-------- Listed entries --------
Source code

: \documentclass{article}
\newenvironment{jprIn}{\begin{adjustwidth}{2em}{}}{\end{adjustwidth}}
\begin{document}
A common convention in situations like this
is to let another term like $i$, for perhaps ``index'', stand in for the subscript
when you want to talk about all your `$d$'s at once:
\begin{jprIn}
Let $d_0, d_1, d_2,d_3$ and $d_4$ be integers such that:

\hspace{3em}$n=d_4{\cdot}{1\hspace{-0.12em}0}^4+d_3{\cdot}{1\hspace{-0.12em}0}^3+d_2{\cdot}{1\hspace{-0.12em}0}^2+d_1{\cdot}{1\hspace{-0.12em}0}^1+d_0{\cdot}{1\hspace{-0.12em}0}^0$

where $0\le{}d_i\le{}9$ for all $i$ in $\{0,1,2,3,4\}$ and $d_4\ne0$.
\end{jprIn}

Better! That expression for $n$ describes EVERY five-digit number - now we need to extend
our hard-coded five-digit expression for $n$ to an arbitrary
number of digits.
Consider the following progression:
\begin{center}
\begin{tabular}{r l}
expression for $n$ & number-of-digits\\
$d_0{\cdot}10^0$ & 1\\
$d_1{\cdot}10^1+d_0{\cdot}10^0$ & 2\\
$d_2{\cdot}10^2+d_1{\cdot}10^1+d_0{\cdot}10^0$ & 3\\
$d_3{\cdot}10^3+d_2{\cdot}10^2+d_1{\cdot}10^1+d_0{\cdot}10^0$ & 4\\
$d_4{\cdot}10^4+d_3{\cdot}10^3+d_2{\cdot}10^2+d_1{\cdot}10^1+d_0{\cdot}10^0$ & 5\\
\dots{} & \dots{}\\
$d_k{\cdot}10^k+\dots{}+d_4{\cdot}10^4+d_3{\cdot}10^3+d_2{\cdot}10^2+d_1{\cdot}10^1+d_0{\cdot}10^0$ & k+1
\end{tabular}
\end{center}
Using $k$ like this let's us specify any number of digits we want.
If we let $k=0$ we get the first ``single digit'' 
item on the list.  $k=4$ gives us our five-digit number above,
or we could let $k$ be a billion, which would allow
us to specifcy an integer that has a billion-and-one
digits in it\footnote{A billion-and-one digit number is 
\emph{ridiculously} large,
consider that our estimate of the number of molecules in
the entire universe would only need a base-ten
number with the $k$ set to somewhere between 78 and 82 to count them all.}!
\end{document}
--------
▶ **What to do**
Report the lines above that contain "digits".

▶ **Answer**
number of digits.
expression for $n$ & number-of-digits\\
Using $k$ like this let's us specify any number of digits we want.
digits in it\footnote{A billion-and-one digit number is 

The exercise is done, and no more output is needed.